Resolutions Smesolutions

Tuesday, December 28, 2010

I may have mentioned before that I'm not a huge fan of New Year's resolutions. I think that it's important to recognize that you are fully capable of making a resolution right this second, this very day of the year, this singular moment before the next bite reaches your mouth. I think that the "I'll start on Monday" mentality is, please forgive me, lazy. It's a giant excuse not to take control of your own habits, bodies, responsibilities and health that you have full authority over. I like to keep in the practice of making resolutions the second I think of them. I don't wait until Monday, I begin with my next meal or transaction.

However, I do appreciate the freshness that the New Year offers. The feeling of vitality all around you, the fresh outlook, that sense of starting over. Plus every business everywhere capitalizes on the New Year, so you might as well take advantage of those gym fee waivers and exercise equipment sales if you're going that route.

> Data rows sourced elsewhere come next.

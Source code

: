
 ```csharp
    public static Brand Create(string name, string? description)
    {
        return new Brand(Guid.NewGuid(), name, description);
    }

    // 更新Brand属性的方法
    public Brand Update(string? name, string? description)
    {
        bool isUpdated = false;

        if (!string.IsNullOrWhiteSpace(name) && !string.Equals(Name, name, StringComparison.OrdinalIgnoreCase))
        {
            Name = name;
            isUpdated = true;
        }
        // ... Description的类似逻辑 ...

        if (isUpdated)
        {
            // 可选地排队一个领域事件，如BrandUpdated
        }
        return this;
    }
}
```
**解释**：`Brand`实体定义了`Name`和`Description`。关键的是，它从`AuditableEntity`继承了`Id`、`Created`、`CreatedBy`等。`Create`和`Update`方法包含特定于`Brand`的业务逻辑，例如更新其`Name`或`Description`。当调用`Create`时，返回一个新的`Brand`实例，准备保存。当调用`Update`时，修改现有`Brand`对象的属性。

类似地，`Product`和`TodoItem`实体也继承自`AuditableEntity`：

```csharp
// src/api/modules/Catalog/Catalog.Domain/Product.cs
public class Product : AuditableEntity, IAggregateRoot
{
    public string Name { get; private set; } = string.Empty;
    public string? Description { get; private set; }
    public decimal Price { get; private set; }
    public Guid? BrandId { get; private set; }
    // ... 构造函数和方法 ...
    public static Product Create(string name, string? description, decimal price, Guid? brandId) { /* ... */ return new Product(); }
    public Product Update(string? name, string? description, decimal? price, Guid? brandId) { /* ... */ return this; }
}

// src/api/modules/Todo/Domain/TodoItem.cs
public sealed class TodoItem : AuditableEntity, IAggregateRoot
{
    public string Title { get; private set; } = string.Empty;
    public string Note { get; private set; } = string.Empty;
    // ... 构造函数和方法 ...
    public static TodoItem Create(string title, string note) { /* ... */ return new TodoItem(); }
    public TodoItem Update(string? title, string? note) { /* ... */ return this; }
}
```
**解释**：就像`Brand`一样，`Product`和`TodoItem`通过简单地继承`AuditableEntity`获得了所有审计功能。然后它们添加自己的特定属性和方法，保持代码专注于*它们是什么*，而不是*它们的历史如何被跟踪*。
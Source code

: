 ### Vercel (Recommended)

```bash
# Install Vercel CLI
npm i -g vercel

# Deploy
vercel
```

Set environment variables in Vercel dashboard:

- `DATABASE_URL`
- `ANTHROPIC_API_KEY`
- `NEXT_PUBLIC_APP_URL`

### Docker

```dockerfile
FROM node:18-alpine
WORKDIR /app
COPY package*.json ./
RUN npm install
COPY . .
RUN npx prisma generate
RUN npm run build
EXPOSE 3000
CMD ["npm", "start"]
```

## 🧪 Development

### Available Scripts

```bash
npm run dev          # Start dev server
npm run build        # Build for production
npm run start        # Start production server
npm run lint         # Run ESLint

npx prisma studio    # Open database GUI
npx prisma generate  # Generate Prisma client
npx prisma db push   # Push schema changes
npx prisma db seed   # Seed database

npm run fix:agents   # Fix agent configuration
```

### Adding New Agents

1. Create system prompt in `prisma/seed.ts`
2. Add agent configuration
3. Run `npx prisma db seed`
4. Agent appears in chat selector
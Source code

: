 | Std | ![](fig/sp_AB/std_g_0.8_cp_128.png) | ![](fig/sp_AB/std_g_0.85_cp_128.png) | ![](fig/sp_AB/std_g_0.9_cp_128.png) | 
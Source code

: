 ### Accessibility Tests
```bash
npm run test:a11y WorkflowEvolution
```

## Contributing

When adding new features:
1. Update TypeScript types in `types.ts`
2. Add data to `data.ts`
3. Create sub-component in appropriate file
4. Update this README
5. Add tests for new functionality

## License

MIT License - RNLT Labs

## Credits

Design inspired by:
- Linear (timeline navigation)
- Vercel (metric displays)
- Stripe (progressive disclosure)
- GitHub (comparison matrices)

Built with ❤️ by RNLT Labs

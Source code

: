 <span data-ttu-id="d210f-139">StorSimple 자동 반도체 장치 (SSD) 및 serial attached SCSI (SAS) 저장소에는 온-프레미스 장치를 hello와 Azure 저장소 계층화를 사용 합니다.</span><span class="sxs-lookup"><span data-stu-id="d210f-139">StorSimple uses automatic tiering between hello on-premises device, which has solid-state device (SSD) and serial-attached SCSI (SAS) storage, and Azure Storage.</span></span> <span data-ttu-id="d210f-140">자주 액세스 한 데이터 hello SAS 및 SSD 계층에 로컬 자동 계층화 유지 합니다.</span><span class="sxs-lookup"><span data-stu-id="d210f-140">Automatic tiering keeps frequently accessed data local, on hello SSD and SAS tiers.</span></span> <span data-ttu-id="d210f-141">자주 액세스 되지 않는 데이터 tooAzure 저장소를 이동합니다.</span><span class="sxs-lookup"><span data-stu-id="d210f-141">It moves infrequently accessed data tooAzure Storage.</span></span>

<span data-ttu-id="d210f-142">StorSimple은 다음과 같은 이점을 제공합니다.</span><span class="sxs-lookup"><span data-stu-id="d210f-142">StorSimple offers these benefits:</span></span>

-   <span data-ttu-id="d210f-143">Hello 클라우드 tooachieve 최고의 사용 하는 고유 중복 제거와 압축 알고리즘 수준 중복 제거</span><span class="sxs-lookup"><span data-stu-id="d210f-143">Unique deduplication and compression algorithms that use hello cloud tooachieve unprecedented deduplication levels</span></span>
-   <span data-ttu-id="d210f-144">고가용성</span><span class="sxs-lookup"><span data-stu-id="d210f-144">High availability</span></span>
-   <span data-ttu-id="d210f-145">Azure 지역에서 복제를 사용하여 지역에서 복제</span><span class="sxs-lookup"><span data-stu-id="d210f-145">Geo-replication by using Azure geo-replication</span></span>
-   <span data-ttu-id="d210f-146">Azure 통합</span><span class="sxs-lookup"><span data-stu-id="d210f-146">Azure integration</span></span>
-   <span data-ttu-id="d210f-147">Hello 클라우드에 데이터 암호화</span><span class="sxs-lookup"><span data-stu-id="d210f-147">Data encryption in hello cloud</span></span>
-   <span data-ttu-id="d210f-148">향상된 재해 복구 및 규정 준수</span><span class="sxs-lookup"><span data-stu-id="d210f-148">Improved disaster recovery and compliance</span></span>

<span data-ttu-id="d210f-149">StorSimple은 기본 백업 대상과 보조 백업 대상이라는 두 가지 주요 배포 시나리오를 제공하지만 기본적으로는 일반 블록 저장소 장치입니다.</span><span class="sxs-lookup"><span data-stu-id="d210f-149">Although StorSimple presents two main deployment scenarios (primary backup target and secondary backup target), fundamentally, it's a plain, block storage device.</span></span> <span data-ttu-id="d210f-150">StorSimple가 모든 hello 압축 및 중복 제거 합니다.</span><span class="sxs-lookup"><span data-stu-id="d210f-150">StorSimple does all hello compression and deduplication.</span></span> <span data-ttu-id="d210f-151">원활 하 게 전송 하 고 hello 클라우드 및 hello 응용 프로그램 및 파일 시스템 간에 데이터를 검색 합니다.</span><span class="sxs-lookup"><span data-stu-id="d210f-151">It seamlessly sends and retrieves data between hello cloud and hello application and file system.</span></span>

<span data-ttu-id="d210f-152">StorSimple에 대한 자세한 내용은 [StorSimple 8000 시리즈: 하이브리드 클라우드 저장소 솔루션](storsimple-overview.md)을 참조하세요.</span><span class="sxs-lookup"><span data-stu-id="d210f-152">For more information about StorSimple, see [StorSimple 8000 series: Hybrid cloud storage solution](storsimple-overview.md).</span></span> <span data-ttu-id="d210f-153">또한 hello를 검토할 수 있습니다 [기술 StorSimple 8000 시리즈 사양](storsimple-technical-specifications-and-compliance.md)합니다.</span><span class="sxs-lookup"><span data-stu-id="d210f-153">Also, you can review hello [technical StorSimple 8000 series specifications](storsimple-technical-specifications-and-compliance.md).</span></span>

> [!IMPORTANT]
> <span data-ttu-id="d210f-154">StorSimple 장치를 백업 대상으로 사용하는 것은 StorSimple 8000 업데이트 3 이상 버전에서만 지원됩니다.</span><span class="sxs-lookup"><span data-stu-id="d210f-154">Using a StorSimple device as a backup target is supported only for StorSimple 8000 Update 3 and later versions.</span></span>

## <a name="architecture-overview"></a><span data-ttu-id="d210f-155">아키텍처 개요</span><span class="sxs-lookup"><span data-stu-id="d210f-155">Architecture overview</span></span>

I would like to offer a few tips from my own experience at forming New Year's resolutions every year since I've understood the concept. Hey, just because I don't agree with waiting until the New Year to tackle your ambitions doesn't mean that I don't like to use the date as a great time to re-evaluate where I'm going. So, my advice is to try to:

1. Practice your New Year's resolutions a week or more in advance. This gives you a chance to work out the kinks, rework your schedule, and adjust the picture before you even start. If you plunge ahead on Jan 1 without any practice, it's all too easy to fall for the all-or-nothing cop-out. My resolution for 2011 is to read through the Bible and I started in November so that I have plenty of "padding" for those days I know I'll miss. Given enough time, I was able to find this Bible podcast and these complementary sermons that I can listen to while I'm working. Through this early trial, I also figured out that reading two Bible companions in tandem with the Bible readings is overkill and I know I cannot dedicate myself to that much cross-referencing and reading right now.

2. Jot down every obstacle you can foresee on one side of a piece of paper. On the other side, brainstorm solutions for overcoming those obstacles. Without a Plan B, failure will be that much easier. On the other hand, if you know exactly what your action plan will be, you won't hesitate to keep going. There WILL be obstacles.

3. Write about your efforts, vocalize your goals, and gather your cheerleaders. If you keep your resolutions inside your head, you have only yourself to hold you accountable. When you put your plan in print, you are solidifying it and making it real. You are reminded of your efforts with every glance where memory may have failed you. Start a blog centered around your resolutions like her, write a few goals on a Post-it® attached to your computer screen, or enlist a friend to check in on you. The more you talk about it, the more concrete the idea will be in your mind.

4. Visualize yourself successfully completely your goals with every inch of your being. Taste the sweat, hear the crowd cheering and those compliments, touch the rope at the finish line, see yourself in your new fitted clothes and experience the entire thing down to the sensory details. If in your mind you've already succeeded, then you know for sure that success is not impossible. And once you immerse yourself in that feeling of accomplishment, nothing will stop you from getting there. It feels too good.

5. Do some research. It's a whole lot easier to jump into something on Jan 1 when you know what will be expected of you. Print off that 5k training plan, read others' success stories, track your spending for a month or two before implementing a budget, and become familiar with the terms and equipment at the gym so you can nail your resolutions head-on, without hesitation. Know exactly what you're getting yourself into--or out of!

6. But don't over-plan! You are not likely to be successful at losing weight if you immediately plan to track every morsel down to the almond, subscribe to three magazines, join every online weight loss community you come across, buy piles of complicated equipment, join a gym and forgo entire food groups unless you have some sort of rare iron-clad dedication. You're setting yourself up for failure if you plan to form a million new habits at once. The most successful dieters use baby steps to achieve their goals. Implement one new measurable strategy per week such as drinking two extra glasses of water, walking 2,000 extra steps, putting away 25 extra dollars, sending out three extra resumes, or using a smaller dinner plate. Continue with what works, chuck what doesn't. I can practically guarantee that by December, or maybe even July, you will reap the rewards of all those baby steps put together.

7. Don't let your imperfections or shortcomings derail your entire plan. Who says you can't change or rewrite your goals in February to better suit your lifestyle? Certainly not me!